First, you might ask: aren’t Virginia’s and DC’s probate administration processes the same. Unfortunately, it depends. At a high level, the administration processes are the same. After a person dies, a personal representative is appointed to marshal all the decedent’s assets, pay off debts, distribute inheritance to the heirs, wind down the affairs of the decedent, and attempt to fulfill the wishes of decedent’s Last Will and Testament. The court is involved, on some level, to monitor and ensure the personal representative follows through on their appointment.

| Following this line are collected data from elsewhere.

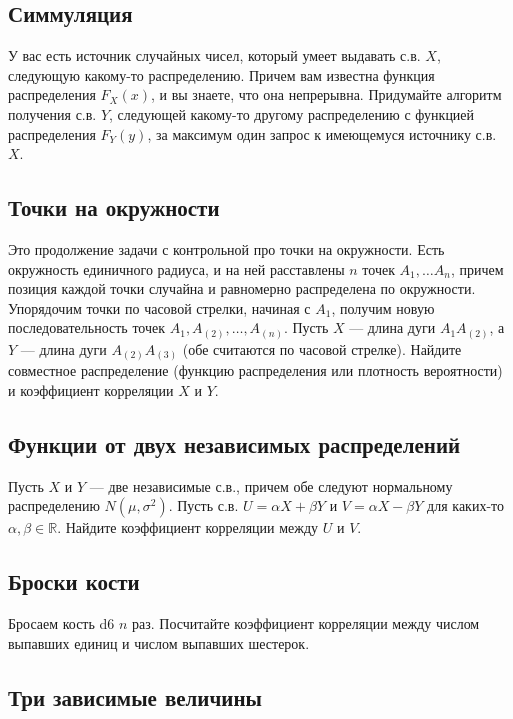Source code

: \documentclass[12pt]{article}
\newcommand\R{\mathbb{R}}
\begin{document}
\subsection{Симмуляция}

У вас есть источник случайных чисел, который умеет выдавать с.в. $X$, следующую какому-то распределению. Причем вам известна функция распределения $F_X(x)$, и вы знаете, что она непрерывна. Придумайте алгоритм получения с.в. $Y$, следующей какому-то другому распределению с функцией распределения $F_Y(y)$, за максимум один запрос к имеющемуся источнику с.в. $X$.

\subsection{Точки на окружности}

Это продолжение задачи с контрольной про точки на окружности. Есть окружность единичного радиуса, и на ней расставлены $n$ точек $A_1, \dots A_n$, причем позиция каждой точки случайна и равномерно распределена по окружности. Упорядочим точки по часовой стрелки, начиная с $A_1$, получим новую последовательность точек $A_1, A_{(2)}, \dots, A_{(n)}$. Пусть $X$ --- длина дуги $A_1 A_{(2)}$, а $Y$ --- длина дуги $A_{(2)} A_{(3)}$ (обе считаются по часовой стрелке). Найдите совместное распределение (функцию распределения или плотность вероятности) и коэффициент корреляции $X$ и $Y$. 

\subsection{Функции от двух независимых распределений}

Пусть $X$ и $Y$ --- две независимые с.в., причем обе следуют нормальному распределению $N(\mu, \sigma^2)$. Пусть с.в. $U = \alpha X + \beta Y$ и $V = \alpha X - \beta Y$ для каких-то $\alpha, \beta \in \R$. Найдите коэффициент корреляции между $U$ и $V$.

\subsection{Броски кости}

Бросаем кость d6 $n$ раз. Посчитайте коэффициент корреляции между числом выпавших единиц и числом выпавших шестерок.

\subsection{Три зависимые величины}
\end{document}
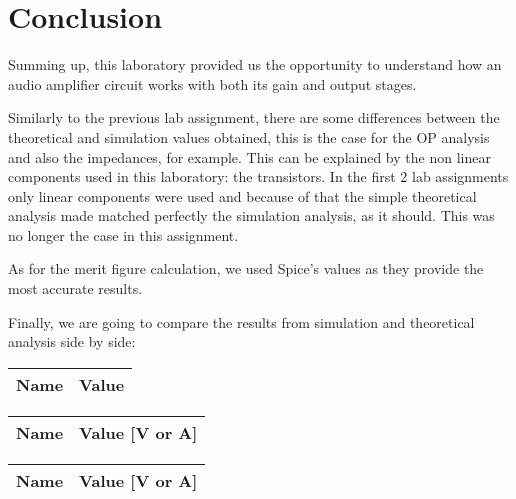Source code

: \section{Conclusion}
\label{sec:conclusion}

Summing up, this laboratory provided us the opportunity to understand how an audio amplifier circuit works with both its gain and output stages.\par
Similarly to the previous lab assignment, there are some differences between the theoretical and simulation values obtained, this is the case for the OP analysis and also the impedances, for example. This can be explained by the non linear components used in this laboratory: the transistors. In the first 2 lab assignments only linear components were used and because of that the simple theoretical analysis made matched perfectly the simulation analysis, as it should. This was no longer the case in this assignment. \par
As for the merit figure calculation, we used Spice's values as they provide the most accurate results. \par
Finally, we are going to compare the results from simulation and theoretical analysis side by side: \par

\begin{center}
  \begin{tabular}{ | c | c | }
    \hline    
    {\bf Name} & {\bf Value} \\ \hline
    
  \end{tabular}
\end{center}

\begin{center}
  \begin{tabular}{ | c | c | }
    \hline    
    {\bf Name} & {\bf Value [V or A]} \\ \hline
    
    \hline
  \end{tabular}
\end{center}

\begin{center}
  \begin{tabular}{ | c | c | }
    \hline    
    {\bf Name} & {\bf Value [V or A]} \\ \hline
    
    \hline
  \end{tabular}
\end{center}

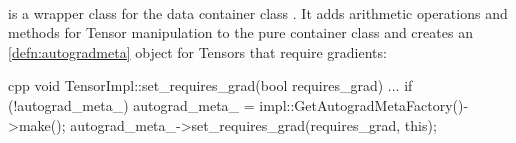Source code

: \begin{defnbox}\nospacing
    \begin{defn}[C10 Tensor]\label{defn:c10_tensor}\leavevmode\\
         is a wrapper class for the data container class .
        It adds arithmetic operations and methods for Tensor manipulation to the pure container class  and creates an \cref{defn:autogradmeta} object for Tensors that require gradients:
        \begin{mintlinebox}{cpp}
            void TensorImpl::set_requires_grad(bool requires_grad) {
            ...
            if (!autograd_meta_)
                autograd_meta_ = impl::GetAutogradMetaFactory()->make();
                autograd_meta_->set_requires_grad(requires_grad, this);
            }
        \end{mintlinebox}
    \end{defn}
\end{defnbox}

At the low-level, the processes are much different. Each jurisdiction places emphasis on different areas of the administration. Not surprising, DC, generally is more restrictive. But, that is not always the case and I will get into the differences along our journey through DC’s probate administration.
To start off, like Virginia, DC’s probate administration only covers probate assets. Probate assets are anything held solely in an individual’s name at the time of death. It could be a bank account with only the decedent’s name on it. Or, it could be a piece of real estate, like a home residence, with a deed titled only in the decedent’s name. It is any asset that after the decedent’s death you can not determine what beneficiary should receive an ownership interest in the asset through joint ownership with a right of survivorship or has some type of beneficiary designation.
Non-probate assets, such as an IRA account, become the property of the designated beneficiary upon the decedent’s death that owned the asset. Assets owned in either joint tenancy with right of survival or tenancy by the entirety (click here for more information on joint tenancy) where the surviving owner of the property takes ownership of the asset upon the decedent’s death are also non-probate assets. The existence of a will is irrelevant to those assets because you know who receives the ownership interest in the asset by operation of law. Non-probate assets will not become part of the decedent’s probate estate and probate administration will have no control over those assets. You can learn more about the differences between probate and non-probate assets by click here.
Lastly, unlike the Basics of Virginia Probate Administration, I will mix in other posts about various estate planning items in between this series.